こんにちは、データサイエンスグループの新田です。
基盤エンジニアというロールで弊グループのバックエンド・インフラの開発・運用に従事しています。

データサイエンスグループでは、DMM サービスにおいて、ユーザの検索体験の向上させるために、
A/Bテストを用いた効果検証を通して 検索改善 に取り組んでいます。

組織・システム等の制約がある中で、どのようなシステムアーキテクチャを構成し、
検索改善施策の適用や A/B テストを実現しているのか。この記事で事例を紹介したいと思います。

施策内容の詳細は、一緒に仕事をしているデータサイエンティストやMLエンジニアの方が別の記事で紹介をする予定ですので、ここでは割愛させていただきます。

従来のDMMの検索アーキテクチャ

DMMでは50を超えるサービスを提供しており、様々なデジタルコンテンツを取り扱っています。
それらのサービスの大半にはデジタルコンテンツを検索できる機能が備わっています。
この検索機能は専門の 検索アプリケーショングループ が検索エンジンOSS Solr を用いた検索システム基盤を構築・運用し、
検索するためのAPI search-api 、インデクシングするためのAPI indexing-api をサービスに提供しています。

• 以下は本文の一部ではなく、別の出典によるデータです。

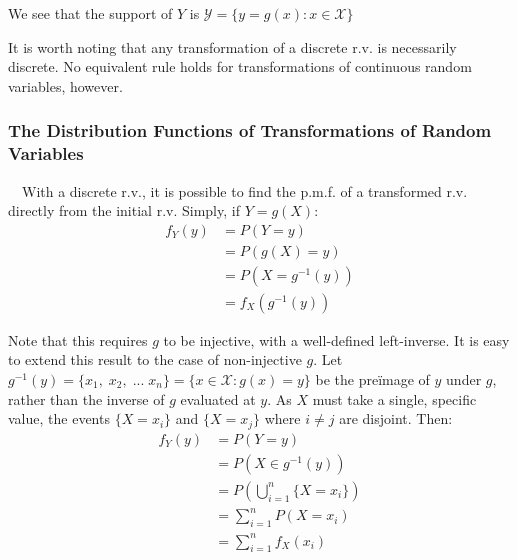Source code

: \documentclass[12pt,a4paper]{article}
\begin{document}
\noindent We see that the support of $Y$ is $\mathcal{Y} = \{y = g(x) : x \in \mathcal{X}\}$\par
\vspace{1cm}
\indent It is worth noting that any transformation of a discrete r.v. is necessarily discrete. No equivalent rule holds for transformations of continuous random variables, however.

\subsubsection{The Distribution Functions of Transformations of Random Variables}

$\quad$With a discrete r.v., it is possible to find the p.m.f. of a transformed r.v. directly from the initial r.v. Simply, if $Y = g(X)$:
\begin{align*}
f_Y(y) &= P(Y = y)\\
&= P(g(X) = y)\\
&= P\left(X = g^{-1}(y)\right)\\
&= f_X(g^{-1}(y))
\end{align*}

Note that this requires $g$ to be injective, with a well-defined left-inverse. It is easy to extend this result to the case of non-injective $g$. Let $g^{-1}(y) = \{x_1, \; x_2, \; ... \; x_n\} = \{x \in \mathcal{X} : g(x) = y\}$ be the pre\"image of $y$ under $g$, rather than the inverse of $g$ evaluated at $y$. As $X$ must take a single, specific value, the events $\{X = x_i\}$ and $\{X = x_j\}$ where $i \neq j$ are disjoint. Then:
\begin{align*}
f_Y(y) &= P(Y = y)\\
&= P\left(X \in g^{-1}(y)\right)\\
&= P\left(\bigcup_{i = 1}^n \{X = x_i\}\right)\\
&= \sum_{i = 1}^n P(X = x_i)\\
& = \sum_{i=1}^n f_X(x_i)
\end{align*}
\end{document}
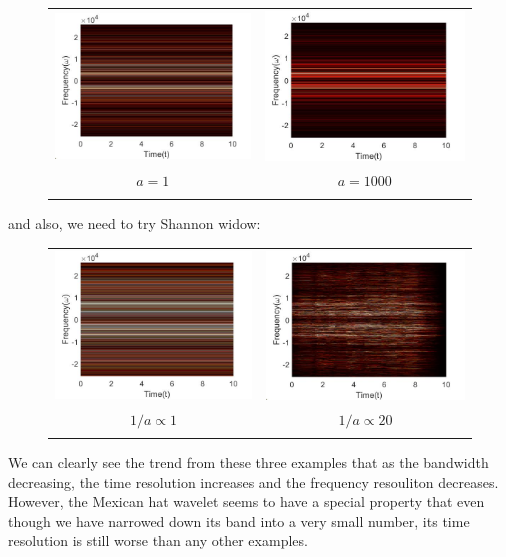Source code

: \documentclass[12pt]{article}
\begin{document}
\begin{figure}[H]
\begin{tabular}{cc}
  \includegraphics[width=65mm]{m1.jpg} &    \includegraphics[width=65mm]{m4.jpg} \\
 $a=1$ &  $a=1000$ \\[6pt]\\
\end{tabular}
\end{figure}
and also, we need to try Shannon widow:
\begin{figure}[H]
\begin{tabular}{cc}
  \includegraphics[width=65mm]{h4.jpg} &    \includegraphics[width=65mm]{h1.jpg} \\
 $1/a \propto 1$ &  $1/a \propto 20$ \\[6pt]\\
\end{tabular}
\end{figure}
We can clearly see the trend from these three examples that as the bandwidth decreasing, the time resolution increases and the frequency resouliton decreases. However, the Mexican hat wavelet seems to have a special property that even though we have narrowed down its band into a very small number, its time resolution is still worse than any other examples.
\end{document}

(図中はユーザトラフィックのみにフォーカスし、コンポーネントを単純化しています。)

この検索システム基盤は接続しているサービスから全てのリクエストを受けています。
DMMの検索を支えているシステムの信頼性やユーザビリティ向上の取り組みは 検索アプリケーショングループが取り組んでくれています。

一方で、検索体験に データサイエンスに基づいた付加価値 を与えて事業のグロースに繋げるのが我々データサイエンスグループのミッションです。

データサイエンスグループでは、
検索体験を向上するために機械学習などの技術を用いた施策を適用しています。
また、施策の効果検証のための A/B テストを回すデータドリブンな文化があります。

例えば、
「機械学習技術 X を応用してユーザの嗜好を分類し、この情報を検索クエリに付与すれば、
ユーザ毎にパーソナライズされた検索結果を返して体験向上に繋がるんじゃないか?」 という仮説を考えたとします。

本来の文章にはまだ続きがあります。